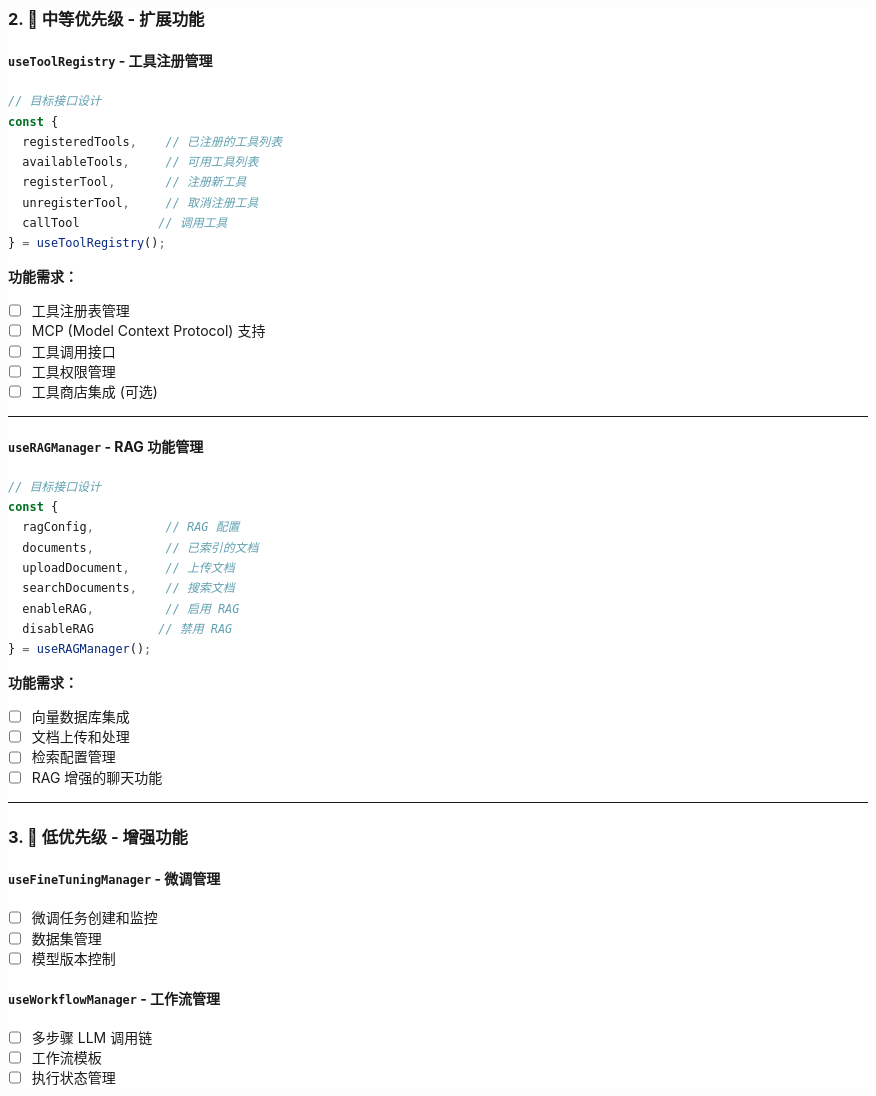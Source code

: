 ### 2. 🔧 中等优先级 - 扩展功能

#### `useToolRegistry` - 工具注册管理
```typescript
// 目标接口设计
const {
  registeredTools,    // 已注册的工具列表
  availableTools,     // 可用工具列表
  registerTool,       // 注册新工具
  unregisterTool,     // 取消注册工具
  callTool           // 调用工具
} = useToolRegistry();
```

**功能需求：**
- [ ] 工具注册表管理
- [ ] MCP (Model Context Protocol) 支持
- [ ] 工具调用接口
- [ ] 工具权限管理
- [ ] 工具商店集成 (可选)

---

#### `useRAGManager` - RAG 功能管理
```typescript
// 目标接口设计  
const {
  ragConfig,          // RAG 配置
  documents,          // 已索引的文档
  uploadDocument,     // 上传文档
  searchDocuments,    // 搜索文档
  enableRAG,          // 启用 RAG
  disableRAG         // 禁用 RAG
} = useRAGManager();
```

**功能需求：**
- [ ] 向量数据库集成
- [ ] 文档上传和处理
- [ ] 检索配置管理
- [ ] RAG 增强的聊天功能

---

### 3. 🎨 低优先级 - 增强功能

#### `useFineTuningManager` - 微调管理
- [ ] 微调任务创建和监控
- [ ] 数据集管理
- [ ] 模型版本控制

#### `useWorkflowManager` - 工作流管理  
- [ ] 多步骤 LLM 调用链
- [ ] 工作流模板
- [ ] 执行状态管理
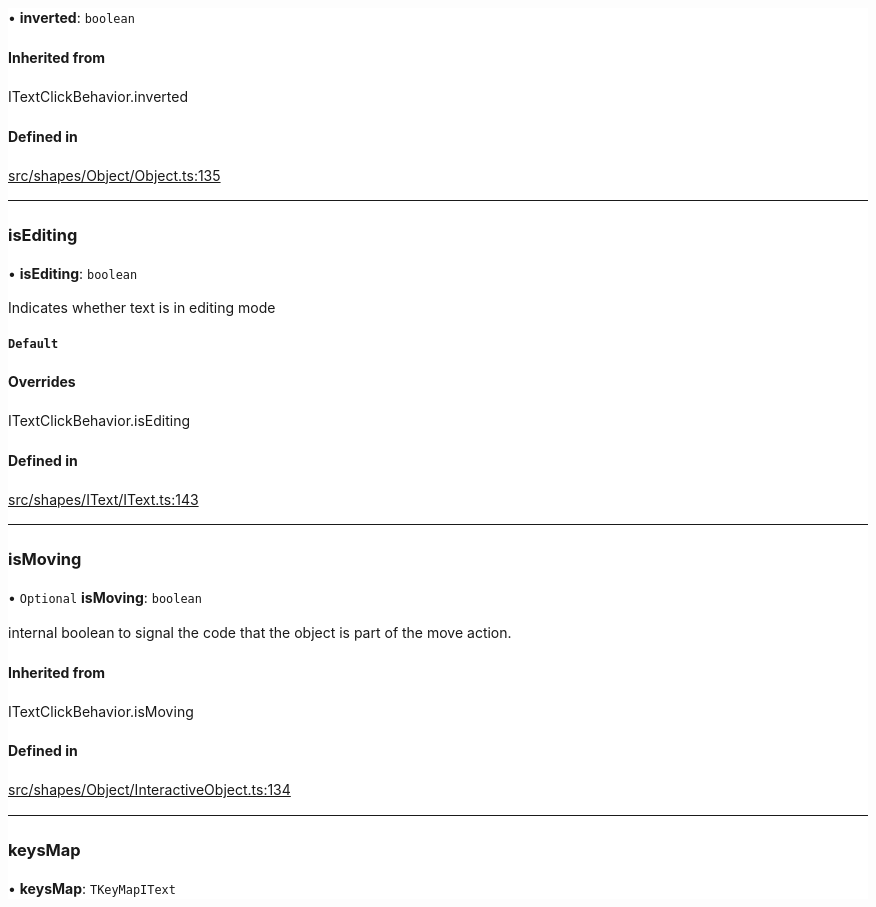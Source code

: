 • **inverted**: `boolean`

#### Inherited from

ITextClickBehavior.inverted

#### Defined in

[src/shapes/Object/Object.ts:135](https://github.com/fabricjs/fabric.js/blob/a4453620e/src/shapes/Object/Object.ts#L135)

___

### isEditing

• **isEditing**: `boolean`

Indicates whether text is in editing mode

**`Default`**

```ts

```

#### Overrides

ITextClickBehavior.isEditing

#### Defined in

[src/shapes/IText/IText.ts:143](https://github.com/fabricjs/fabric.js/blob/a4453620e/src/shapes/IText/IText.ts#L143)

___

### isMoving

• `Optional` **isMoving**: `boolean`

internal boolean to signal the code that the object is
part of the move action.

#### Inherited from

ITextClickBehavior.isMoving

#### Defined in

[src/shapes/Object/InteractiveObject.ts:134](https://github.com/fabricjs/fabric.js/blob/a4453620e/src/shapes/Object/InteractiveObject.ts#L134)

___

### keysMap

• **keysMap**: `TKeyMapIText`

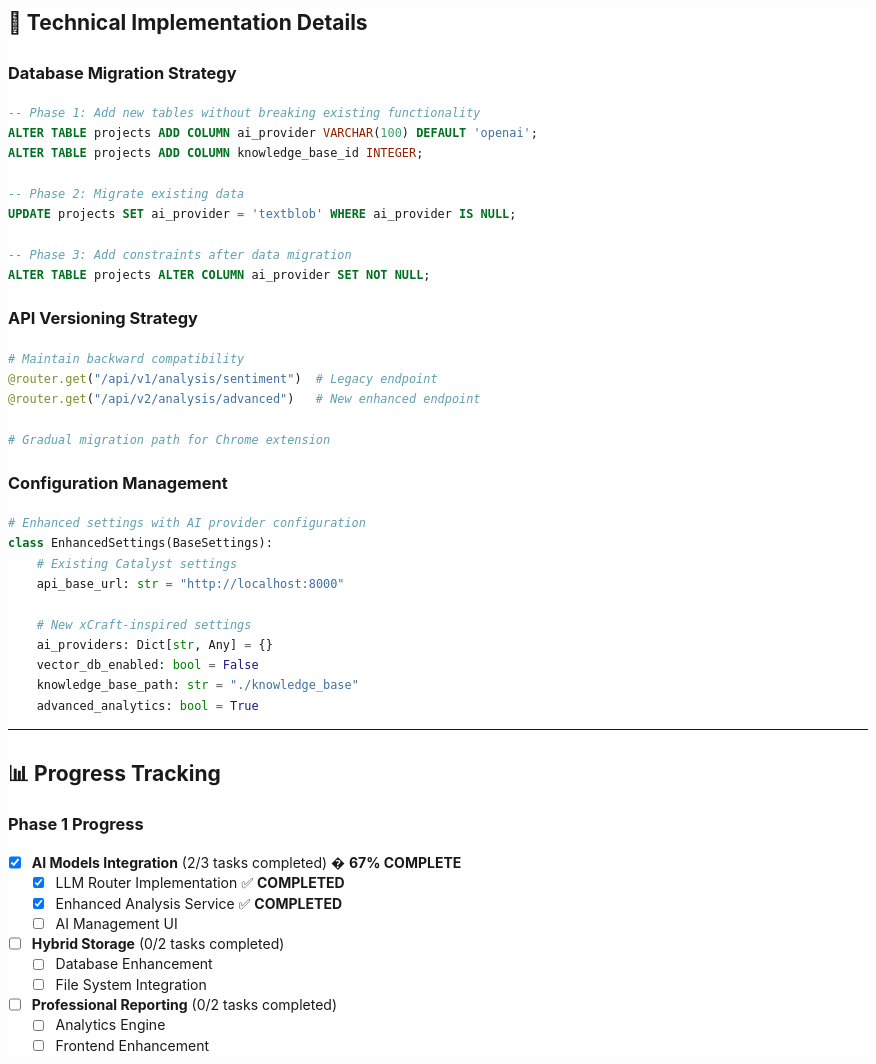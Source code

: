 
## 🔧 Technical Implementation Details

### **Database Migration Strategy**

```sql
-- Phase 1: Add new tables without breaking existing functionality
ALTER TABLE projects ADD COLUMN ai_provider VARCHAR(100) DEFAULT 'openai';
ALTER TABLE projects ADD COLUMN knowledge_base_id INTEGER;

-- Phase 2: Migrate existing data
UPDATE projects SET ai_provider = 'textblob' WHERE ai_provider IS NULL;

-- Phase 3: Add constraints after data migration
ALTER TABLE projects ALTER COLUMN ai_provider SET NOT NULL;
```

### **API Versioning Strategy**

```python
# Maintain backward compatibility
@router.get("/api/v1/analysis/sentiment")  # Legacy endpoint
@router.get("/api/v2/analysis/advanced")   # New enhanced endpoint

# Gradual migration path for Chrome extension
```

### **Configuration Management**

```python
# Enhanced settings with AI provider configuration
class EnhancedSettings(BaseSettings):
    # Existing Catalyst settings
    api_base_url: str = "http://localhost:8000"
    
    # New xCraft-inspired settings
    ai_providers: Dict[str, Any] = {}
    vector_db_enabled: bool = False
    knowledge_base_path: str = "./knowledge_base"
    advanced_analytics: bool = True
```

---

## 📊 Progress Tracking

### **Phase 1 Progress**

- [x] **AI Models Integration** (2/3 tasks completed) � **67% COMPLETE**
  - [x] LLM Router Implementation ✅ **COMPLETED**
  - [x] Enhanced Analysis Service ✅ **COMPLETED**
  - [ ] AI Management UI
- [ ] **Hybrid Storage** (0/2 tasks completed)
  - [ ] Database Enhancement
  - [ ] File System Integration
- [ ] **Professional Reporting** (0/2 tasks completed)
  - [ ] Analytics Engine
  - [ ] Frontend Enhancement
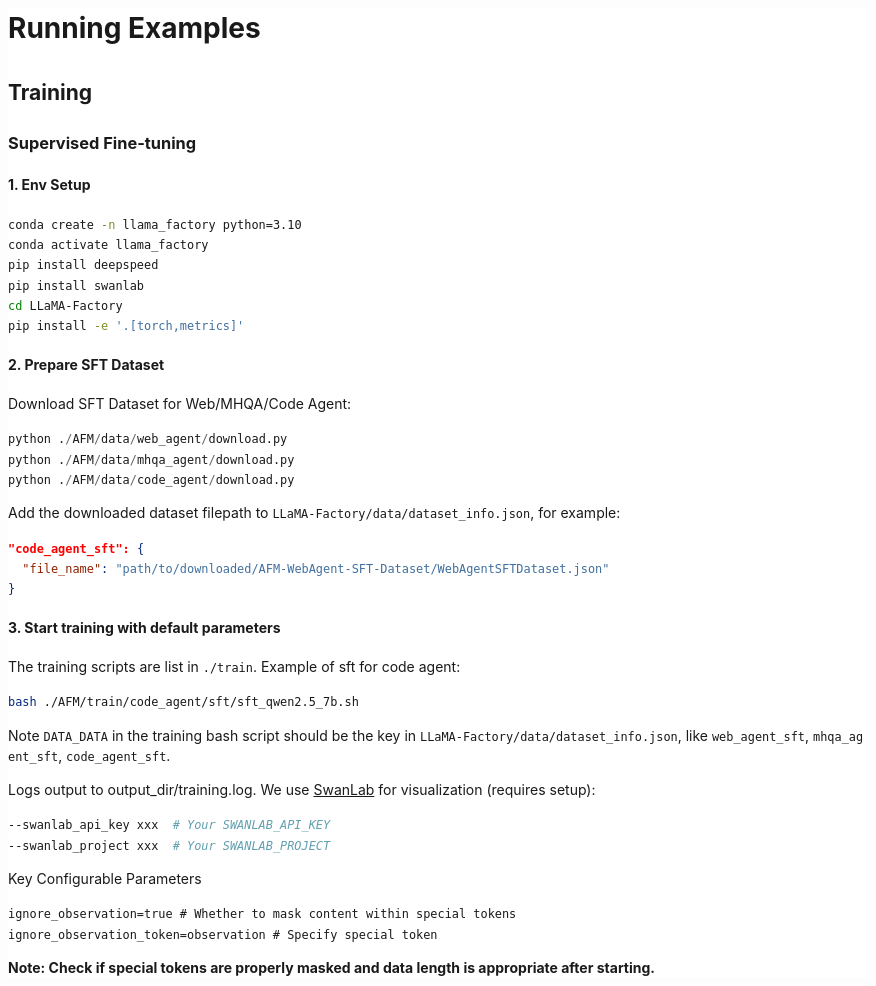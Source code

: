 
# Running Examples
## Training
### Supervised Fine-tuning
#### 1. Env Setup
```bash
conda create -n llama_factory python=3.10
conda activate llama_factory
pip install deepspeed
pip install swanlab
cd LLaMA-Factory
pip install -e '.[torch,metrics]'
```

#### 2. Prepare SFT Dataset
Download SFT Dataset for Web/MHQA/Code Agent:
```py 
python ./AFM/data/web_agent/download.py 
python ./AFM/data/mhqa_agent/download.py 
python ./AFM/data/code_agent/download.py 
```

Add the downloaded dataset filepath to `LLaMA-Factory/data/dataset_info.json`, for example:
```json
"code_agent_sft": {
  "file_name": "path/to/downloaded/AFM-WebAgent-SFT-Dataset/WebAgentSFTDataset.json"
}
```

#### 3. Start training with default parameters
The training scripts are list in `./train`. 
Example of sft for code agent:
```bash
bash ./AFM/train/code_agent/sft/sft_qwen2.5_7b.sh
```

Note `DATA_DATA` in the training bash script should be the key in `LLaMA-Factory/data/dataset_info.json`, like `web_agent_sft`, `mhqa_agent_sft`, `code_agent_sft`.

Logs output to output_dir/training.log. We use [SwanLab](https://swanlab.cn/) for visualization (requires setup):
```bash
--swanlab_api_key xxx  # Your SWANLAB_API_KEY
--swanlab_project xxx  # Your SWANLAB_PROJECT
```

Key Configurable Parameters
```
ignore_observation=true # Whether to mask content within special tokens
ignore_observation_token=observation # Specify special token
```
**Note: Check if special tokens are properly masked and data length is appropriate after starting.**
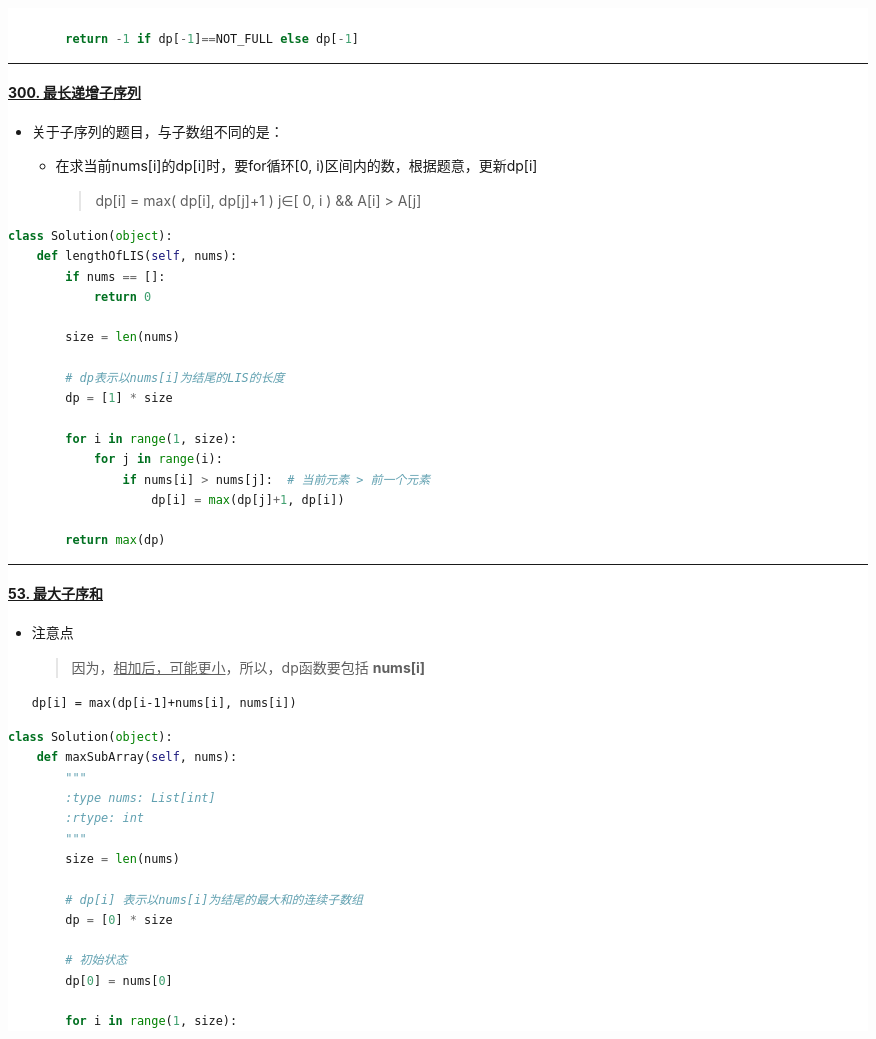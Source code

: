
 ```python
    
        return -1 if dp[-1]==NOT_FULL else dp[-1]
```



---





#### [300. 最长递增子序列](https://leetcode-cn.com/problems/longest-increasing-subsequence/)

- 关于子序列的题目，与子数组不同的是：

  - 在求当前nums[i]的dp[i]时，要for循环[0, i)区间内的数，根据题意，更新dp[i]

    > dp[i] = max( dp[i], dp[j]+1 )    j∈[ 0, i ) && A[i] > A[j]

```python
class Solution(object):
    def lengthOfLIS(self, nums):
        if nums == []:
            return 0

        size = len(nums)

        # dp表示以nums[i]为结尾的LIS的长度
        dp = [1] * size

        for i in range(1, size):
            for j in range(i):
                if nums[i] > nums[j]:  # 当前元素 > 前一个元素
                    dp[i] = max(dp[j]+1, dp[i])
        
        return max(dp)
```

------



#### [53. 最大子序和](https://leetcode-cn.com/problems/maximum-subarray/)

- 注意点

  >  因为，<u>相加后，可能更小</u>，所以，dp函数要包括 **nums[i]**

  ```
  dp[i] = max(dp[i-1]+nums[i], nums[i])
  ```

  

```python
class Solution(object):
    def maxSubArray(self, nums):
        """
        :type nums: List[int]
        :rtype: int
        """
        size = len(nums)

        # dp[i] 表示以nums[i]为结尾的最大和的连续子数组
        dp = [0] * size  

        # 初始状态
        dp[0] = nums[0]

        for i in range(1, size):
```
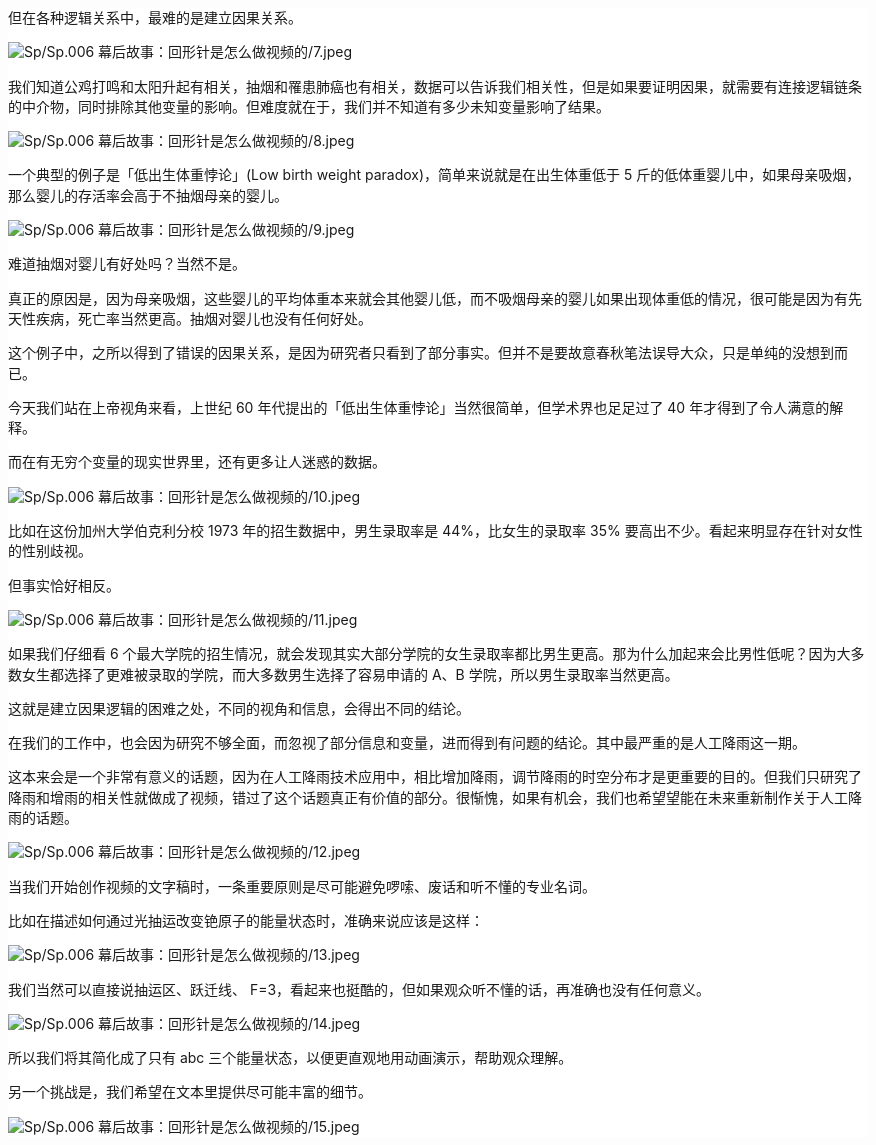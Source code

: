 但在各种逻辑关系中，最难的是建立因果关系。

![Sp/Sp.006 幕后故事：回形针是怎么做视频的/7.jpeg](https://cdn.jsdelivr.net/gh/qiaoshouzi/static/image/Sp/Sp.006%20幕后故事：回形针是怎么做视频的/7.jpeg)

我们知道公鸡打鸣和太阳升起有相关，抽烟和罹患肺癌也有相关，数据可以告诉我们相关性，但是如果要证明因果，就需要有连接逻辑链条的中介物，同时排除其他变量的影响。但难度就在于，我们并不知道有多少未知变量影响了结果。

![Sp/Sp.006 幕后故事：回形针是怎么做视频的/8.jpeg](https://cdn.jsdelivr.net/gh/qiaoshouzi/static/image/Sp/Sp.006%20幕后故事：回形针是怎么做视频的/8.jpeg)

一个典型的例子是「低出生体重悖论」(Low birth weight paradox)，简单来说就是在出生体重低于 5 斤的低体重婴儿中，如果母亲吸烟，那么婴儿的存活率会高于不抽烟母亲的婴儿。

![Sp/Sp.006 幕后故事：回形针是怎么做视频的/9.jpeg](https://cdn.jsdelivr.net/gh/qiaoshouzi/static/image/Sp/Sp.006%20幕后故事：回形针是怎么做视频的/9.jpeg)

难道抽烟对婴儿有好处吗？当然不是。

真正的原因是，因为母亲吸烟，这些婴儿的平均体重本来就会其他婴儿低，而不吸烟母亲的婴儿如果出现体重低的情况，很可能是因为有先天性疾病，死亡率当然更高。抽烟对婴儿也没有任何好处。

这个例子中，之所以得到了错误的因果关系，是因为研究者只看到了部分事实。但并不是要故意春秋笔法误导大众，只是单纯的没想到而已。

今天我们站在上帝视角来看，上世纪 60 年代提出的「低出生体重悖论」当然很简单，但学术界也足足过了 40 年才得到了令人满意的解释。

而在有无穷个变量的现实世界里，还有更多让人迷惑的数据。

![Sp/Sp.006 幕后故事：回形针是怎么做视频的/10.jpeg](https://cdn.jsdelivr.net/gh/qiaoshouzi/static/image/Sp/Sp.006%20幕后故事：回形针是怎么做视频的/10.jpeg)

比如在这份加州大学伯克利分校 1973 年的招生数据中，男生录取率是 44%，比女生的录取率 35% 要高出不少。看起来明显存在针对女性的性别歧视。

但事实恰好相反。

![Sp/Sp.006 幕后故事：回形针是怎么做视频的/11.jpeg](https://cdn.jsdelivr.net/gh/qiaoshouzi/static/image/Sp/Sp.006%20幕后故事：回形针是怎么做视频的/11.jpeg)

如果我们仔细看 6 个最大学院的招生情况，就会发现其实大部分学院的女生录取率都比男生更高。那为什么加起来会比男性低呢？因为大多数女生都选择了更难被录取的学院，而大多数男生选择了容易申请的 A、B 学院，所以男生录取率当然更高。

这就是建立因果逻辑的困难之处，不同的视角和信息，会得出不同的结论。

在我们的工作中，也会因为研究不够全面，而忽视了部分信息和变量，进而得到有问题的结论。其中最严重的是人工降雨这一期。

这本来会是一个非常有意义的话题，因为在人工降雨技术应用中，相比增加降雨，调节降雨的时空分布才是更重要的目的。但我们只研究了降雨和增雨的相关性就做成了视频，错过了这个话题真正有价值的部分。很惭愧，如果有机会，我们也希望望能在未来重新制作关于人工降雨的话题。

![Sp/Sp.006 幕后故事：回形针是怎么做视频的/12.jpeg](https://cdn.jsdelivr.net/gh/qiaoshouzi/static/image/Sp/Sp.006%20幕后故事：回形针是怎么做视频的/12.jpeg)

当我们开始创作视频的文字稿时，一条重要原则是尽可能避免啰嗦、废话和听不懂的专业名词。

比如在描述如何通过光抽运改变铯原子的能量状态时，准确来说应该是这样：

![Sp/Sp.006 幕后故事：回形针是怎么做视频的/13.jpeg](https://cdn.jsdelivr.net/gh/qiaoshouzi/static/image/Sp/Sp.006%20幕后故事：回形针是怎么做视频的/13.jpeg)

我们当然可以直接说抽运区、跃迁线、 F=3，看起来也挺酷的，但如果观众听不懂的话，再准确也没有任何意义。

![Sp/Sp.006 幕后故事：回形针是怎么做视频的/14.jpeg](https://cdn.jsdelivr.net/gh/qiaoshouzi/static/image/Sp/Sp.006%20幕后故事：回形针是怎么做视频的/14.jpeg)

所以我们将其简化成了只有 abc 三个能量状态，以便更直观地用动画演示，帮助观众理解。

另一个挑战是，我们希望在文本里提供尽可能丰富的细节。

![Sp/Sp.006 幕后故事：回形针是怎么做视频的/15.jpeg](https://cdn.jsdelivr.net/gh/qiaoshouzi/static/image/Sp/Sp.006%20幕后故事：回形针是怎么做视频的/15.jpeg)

════════════════════

# WHAT TO DO
Filter the listing above for the string "special" and copy every matching line.

# SOLUTION TO THIS PROBLEM
ignore_observation=true # Whether to mask content within special tokens
ignore_observation_token=observation # Specify special token
**Note: Check if special tokens are properly masked and data length is appropriate after starting.**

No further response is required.